For example, a 1 TB file split into 64 MB chunks generates only ~16,000 chunk handles. Even with petabytes of data, the master's in-memory metadata (storing ~64 bytes per chunk) rarely exceeded a few gigabytes. This design ensured that the master could serve metadata requests quickly without becoming a bottleneck.

To know how much these MB, GB, or TB are you can refer to the following post:

How much data can we store in 1 byte, kilobyte, megabyte, gigabyte, etc.?

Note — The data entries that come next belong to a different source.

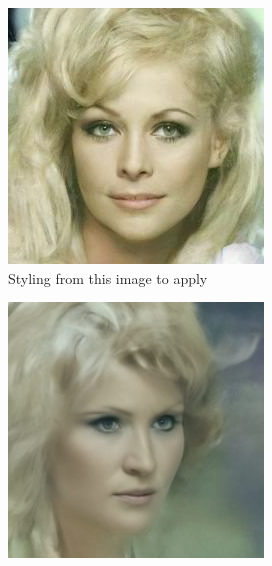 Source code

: \begin{figure}[H]
    \centering
    \begin{subfigure}[b]{0.25\textwidth}
        \includegraphics[width=\textwidth]{./figures/ddpm_steps1000_seed42_img_0}
        \caption{Styling from this image to apply}
    \end{subfigure}
    \begin{subfigure}[b]{0.25\textwidth}
        \includegraphics[width=\textwidth]{./figures/ddim_steps10_seed42_img_0}

\end{subfigure}
\end{figure}
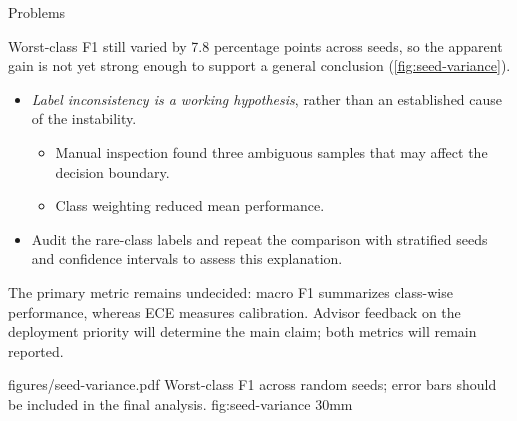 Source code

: \documentclass[10pt,a4paper]{article}
\begin{document}
%
\begin{pppbox}{Problems}


Worst-class F1 still varied by 7.8 percentage points across seeds, so the apparent
gain is not yet strong enough to support a general conclusion
(\cref{fig:seed-variance}).

\begin{itemize}
    \item \textit{Label inconsistency is a working hypothesis}, rather than
          an established cause of the instability.
          \begin{itemize}
              \item Manual inspection found three ambiguous samples that
                    may affect the decision boundary.
              \item Class weighting reduced mean performance.
          \end{itemize}
    \item Audit the rare-class labels and repeat the comparison with
          stratified seeds and confidence intervals to assess this explanation.
\end{itemize}



The primary metric remains undecided: macro F1 summarizes class-wise performance,
whereas ECE measures calibration. Advisor feedback on the deployment
priority will determine the main claim; both metrics will remain reported.

\end{pppbox}


\ReportFigure
    {figures/seed-variance.pdf}
    {Worst-class F1 across random seeds; error bars should be included in the final analysis.}
    {fig:seed-variance}
    {30mm}
\end{document}
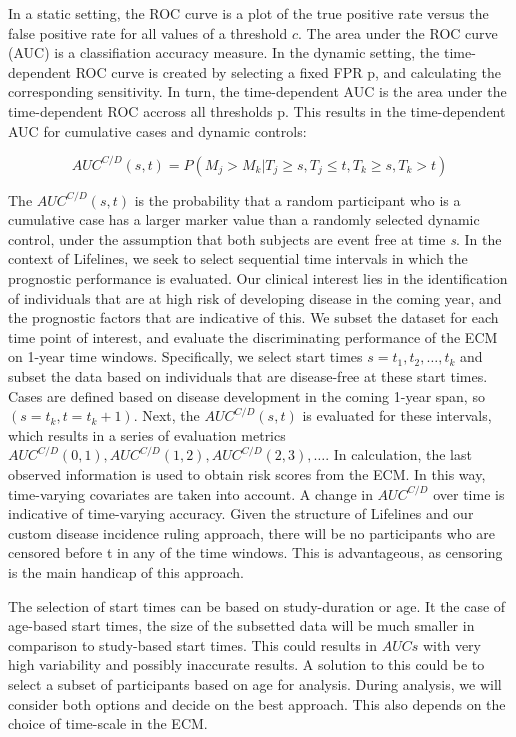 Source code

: In a static setting, the ROC curve is a plot of the true positive rate versus the false positive rate for all values of a threshold $c$. The area under the ROC curve (AUC) is a classifiation accuracy measure. In the dynamic setting, the time-dependent ROC curve is created by selecting a fixed FPR p, and calculating the corresponding sensitivity. In turn, the time-dependent AUC is the area under the time-dependent ROC accross all thresholds p. This results in the time-dependent AUC for cumulative cases and dynamic controls:  

$$AUC^{C/D}(s,t) = P(M_j > M_k | T_j \geq s, T_j \leq t, T_k \geq s, T_k > t)$$

The $AUC^{C/D}(s,t)$ is the probability that a random participant who is a cumulative case has a larger marker value than a randomly selected dynamic control, under the assumption that both subjects are event free at time \textit{s}. In the context of Lifelines, we seek to select sequential time intervals in which the prognostic performance is evaluated. Our clinical interest lies in the identification of individuals that are at high risk of developing disease in the coming year, and the prognostic factors that are indicative of this. We subset the dataset for each time point of interest, and evaluate the discriminating performance of the ECM on 1-year time windows. Specifically, we select start times $s = t_1, t_2,\dots, t_k$ and subset the data based on individuals that are disease-free at these start times. Cases are defined based on disease development in the coming 1-year span, so $(s= t_k, t = t_k +1)$. Next, the $AUC^{C/D}(s,t)$ is evaluated for these intervals, which results in a series of evaluation metrics $AUC^{C/D}(0,1), AUC^{C/D}(1,2), AUC^{C/D}(2,3), \dots$. In calculation, the last observed information is used to obtain risk scores from the ECM. In this way, time-varying covariates are taken into account. A change in $AUC^{C/D}$ over time is indicative of time-varying accuracy. Given the structure of Lifelines and our custom disease incidence ruling approach, there will be no participants who are censored before t in any of the time windows. This is advantageous, as censoring is the main handicap of this approach. 

The selection of start times can be based on study-duration or age. It the case of age-based start times, the size of the subsetted data will be much smaller in comparison to study-based start times. This could results in $AUCs$ with very high variability and possibly inaccurate results. A solution to this could be to select a subset of participants based on age for analysis. During analysis, we will consider both options and decide on the best approach. This also depends on the choice of time-scale in the ECM.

In this article, we'll try to visualize the storage system of a modern computer. After reading this article, you'll have an idea to compare how much storage is with day-to-day life.

Chunkservers

Chunkservers are the machines where we store the actual files. The chunks are stored as Linux files and serve read/write requests. Each chunk is replicated across multiple chunkservers (default: 3 replicas) for fault tolerance. Replication ensures data availability even if nodes fail. So if one chunkserver dies, there will be 2 other servers where that same chunk will be present. Think of them as distributed nodes responsible for storing 64 MB chunks of data on local disks.

These chunkservers periodically report their status to the GFS Master through what is called a heartbeat. The Master tracks which servers are alive and manages replication. If one server dies, it checks what all chunks that server holds and initiates the rebalancing process.

Clients

Clients are the ones who add media, delete, or even update it. In more formal terms: these are the applications interfacing with GFS via a library that communicates with the master and chunkservers.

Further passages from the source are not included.